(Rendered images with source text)
-*-

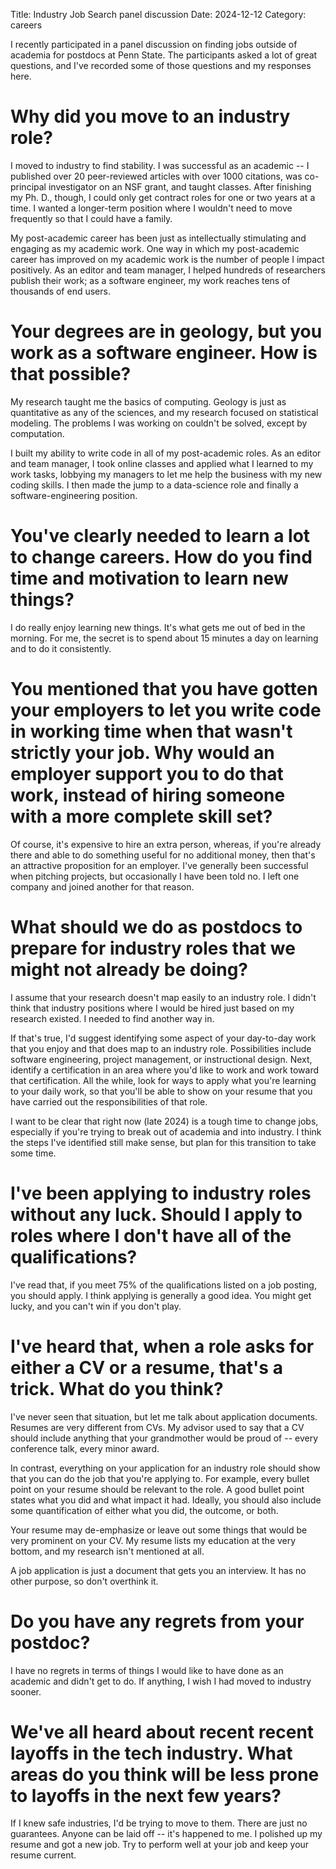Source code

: Title: Industry Job Search panel discussion 
Date: 2024-12-12
Category: careers 

I recently participated in a panel discussion on finding jobs outside of academia for postdocs at Penn State.  The participants asked a lot of great questions, and I've recorded some of those questions and my responses here.  

# Why did you move to an industry role?

I moved to industry to find stability.  I was successful as an academic -- I published over 20 peer-reviewed articles with over 1000 citations, was co-principal investigator on an NSF grant, and taught classes.  After finishing my Ph. D., though, I could only get contract roles for one or two years at a time.  I wanted a longer-term position where I wouldn't need to move frequently so that I could have a family. 

My post-academic career has been just as intellectually stimulating and engaging as my academic work.  One way in which my post-academic career has improved on my academic work is the number of people I impact positively.  As an editor and team manager, I helped hundreds of researchers publish their work; as a software engineer, my work reaches tens of thousands of end users. 

# Your degrees are in geology, but you work as a software engineer.  How is that possible?

My research taught me the basics of computing.  Geology is just as quantitative as any of the sciences, and my research focused on statistical modeling.  The problems I was working on couldn't be solved, except by computation.  

I built my ability to write code in all of my post-academic roles.  As an editor and team manager, I took online classes and applied what I learned to my work tasks, lobbying my managers to let me help the business with my new coding skills.  I then made the jump to a data-science role and finally a software-engineering position.

# You've clearly needed to learn a lot to change careers.  How do you find time and motivation to learn new things?

I do really enjoy learning new things.  It's what gets me out of bed in the morning.  For me, the secret is to spend about 15 minutes a day on learning and to do it consistently.

# You mentioned that you have gotten your employers to let you write code in working time when that wasn't strictly your job.  Why would an employer support you to do that work, instead of hiring someone with a more complete skill set?

Of course, it's expensive to hire an extra person, whereas, if you're already there and able to do something useful for no additional money, then that's an attractive proposition for an employer.  I've generally been successful when pitching projects, but occasionally I have been told no.  I left one company and joined another for that reason.

# What should we do as postdocs to prepare for industry roles that we might not already be doing?

I assume that your research doesn't map easily to an industry role.  I didn't think that industry positions where I would be hired just based on my research existed.  I needed to find another way in.

If that's true, I'd suggest identifying some aspect of your day-to-day work that you enjoy and that does map to an industry role.  Possibilities include software engineering, project management, or instructional design.  Next, identify a certification in an area where you'd like to work and work toward that certification.  All the while, look for ways to apply what you're learning to your daily work, so that you'll be able to show on your resume that you have carried out the responsibilities of that role.

I want to be clear that right now (late 2024) is a tough time to change jobs, especially if you're trying to break out of academia and into industry.  I think the steps I've identified still make sense, but plan for this transition to take some time. 

# I've been applying to industry roles without any luck.  Should I apply to roles where I don't have all of the qualifications?

I've read that, if you meet 75% of the qualifications listed on a job posting, you should apply.  I think applying is generally a good idea.  You might get lucky, and you can't win if you don't play.

# I've heard that, when a role asks for either a CV or a resume, that's a trick.  What do you think?

I've never seen that situation, but let me talk about application documents.  Resumes are very different from CVs.  My advisor used to say that a CV should include anything that your grandmother would be proud of -- every conference talk, every minor award.

In contrast, everything on your application for an industry role should show that you can do the job that you're applying to.  For example, every bullet point on your resume should be relevant to the role.  A good bullet point states what you did and what impact it had.  Ideally, you should also include some quantification of either what you did, the outcome, or both.

Your resume may de-emphasize or leave out some things that would be very prominent on your CV.  My resume lists my education at the very bottom, and my research isn't mentioned at all.

A job application is just a document that gets you an interview.  It has no other purpose, so don't overthink it.

# Do you have any regrets from your postdoc?

I have no regrets in terms of things I would like to have done as an academic and didn't get to do.  If anything, I wish I had moved to industry sooner.  

# We've all heard about recent recent layoffs in the tech industry.  What areas do you think will be less prone to layoffs in the next few years? 

If I knew safe industries, I'd be trying to move to them.  There are just no guarantees.  Anyone can be laid off -- it's happened to me.  I polished up my resume and got a new job.  Try to perform well at your job and keep your resume current.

-*-

Leaving out the pictures, output each line above exactly as it is.

Source code

: Title: Industry Job Search panel discussion 
Date: 2024-12-12
Category: careers 

I recently participated in a panel discussion on finding jobs outside of academia for postdocs at Penn State.  The participants asked a lot of great questions, and I've recorded some of those questions and my responses here.  

# Why did you move to an industry role?

I moved to industry to find stability.  I was successful as an academic -- I published over 20 peer-reviewed articles with over 1000 citations, was co-principal investigator on an NSF grant, and taught classes.  After finishing my Ph. D., though, I could only get contract roles for one or two years at a time.  I wanted a longer-term position where I wouldn't need to move frequently so that I could have a family. 

My post-academic career has been just as intellectually stimulating and engaging as my academic work.  One way in which my post-academic career has improved on my academic work is the number of people I impact positively.  As an editor and team manager, I helped hundreds of researchers publish their work; as a software engineer, my work reaches tens of thousands of end users. 

# Your degrees are in geology, but you work as a software engineer.  How is that possible?

My research taught me the basics of computing.  Geology is just as quantitative as any of the sciences, and my research focused on statistical modeling.  The problems I was working on couldn't be solved, except by computation.  

I built my ability to write code in all of my post-academic roles.  As an editor and team manager, I took online classes and applied what I learned to my work tasks, lobbying my managers to let me help the business with my new coding skills.  I then made the jump to a data-science role and finally a software-engineering position.

# You've clearly needed to learn a lot to change careers.  How do you find time and motivation to learn new things?

I do really enjoy learning new things.  It's what gets me out of bed in the morning.  For me, the secret is to spend about 15 minutes a day on learning and to do it consistently.

# You mentioned that you have gotten your employers to let you write code in working time when that wasn't strictly your job.  Why would an employer support you to do that work, instead of hiring someone with a more complete skill set?

Of course, it's expensive to hire an extra person, whereas, if you're already there and able to do something useful for no additional money, then that's an attractive proposition for an employer.  I've generally been successful when pitching projects, but occasionally I have been told no.  I left one company and joined another for that reason.

# What should we do as postdocs to prepare for industry roles that we might not already be doing?

I assume that your research doesn't map easily to an industry role.  I didn't think that industry positions where I would be hired just based on my research existed.  I needed to find another way in.

If that's true, I'd suggest identifying some aspect of your day-to-day work that you enjoy and that does map to an industry role.  Possibilities include software engineering, project management, or instructional design.  Next, identify a certification in an area where you'd like to work and work toward that certification.  All the while, look for ways to apply what you're learning to your daily work, so that you'll be able to show on your resume that you have carried out the responsibilities of that role.

I want to be clear that right now (late 2024) is a tough time to change jobs, especially if you're trying to break out of academia and into industry.  I think the steps I've identified still make sense, but plan for this transition to take some time. 

# I've been applying to industry roles without any luck.  Should I apply to roles where I don't have all of the qualifications?

I've read that, if you meet 75% of the qualifications listed on a job posting, you should apply.  I think applying is generally a good idea.  You might get lucky, and you can't win if you don't play.

# I've heard that, when a role asks for either a CV or a resume, that's a trick.  What do you think?

I've never seen that situation, but let me talk about application documents.  Resumes are very different from CVs.  My advisor used to say that a CV should include anything that your grandmother would be proud of -- every conference talk, every minor award.

In contrast, everything on your application for an industry role should show that you can do the job that you're applying to.  For example, every bullet point on your resume should be relevant to the role.  A good bullet point states what you did and what impact it had.  Ideally, you should also include some quantification of either what you did, the outcome, or both.

Your resume may de-emphasize or leave out some things that would be very prominent on your CV.  My resume lists my education at the very bottom, and my research isn't mentioned at all.

A job application is just a document that gets you an interview.  It has no other purpose, so don't overthink it.

# Do you have any regrets from your postdoc?

I have no regrets in terms of things I would like to have done as an academic and didn't get to do.  If anything, I wish I had moved to industry sooner.  

# We've all heard about recent recent layoffs in the tech industry.  What areas do you think will be less prone to layoffs in the next few years? 

If I knew safe industries, I'd be trying to move to them.  There are just no guarantees.  Anyone can be laid off -- it's happened to me.  I polished up my resume and got a new job.  Try to perform well at your job and keep your resume current.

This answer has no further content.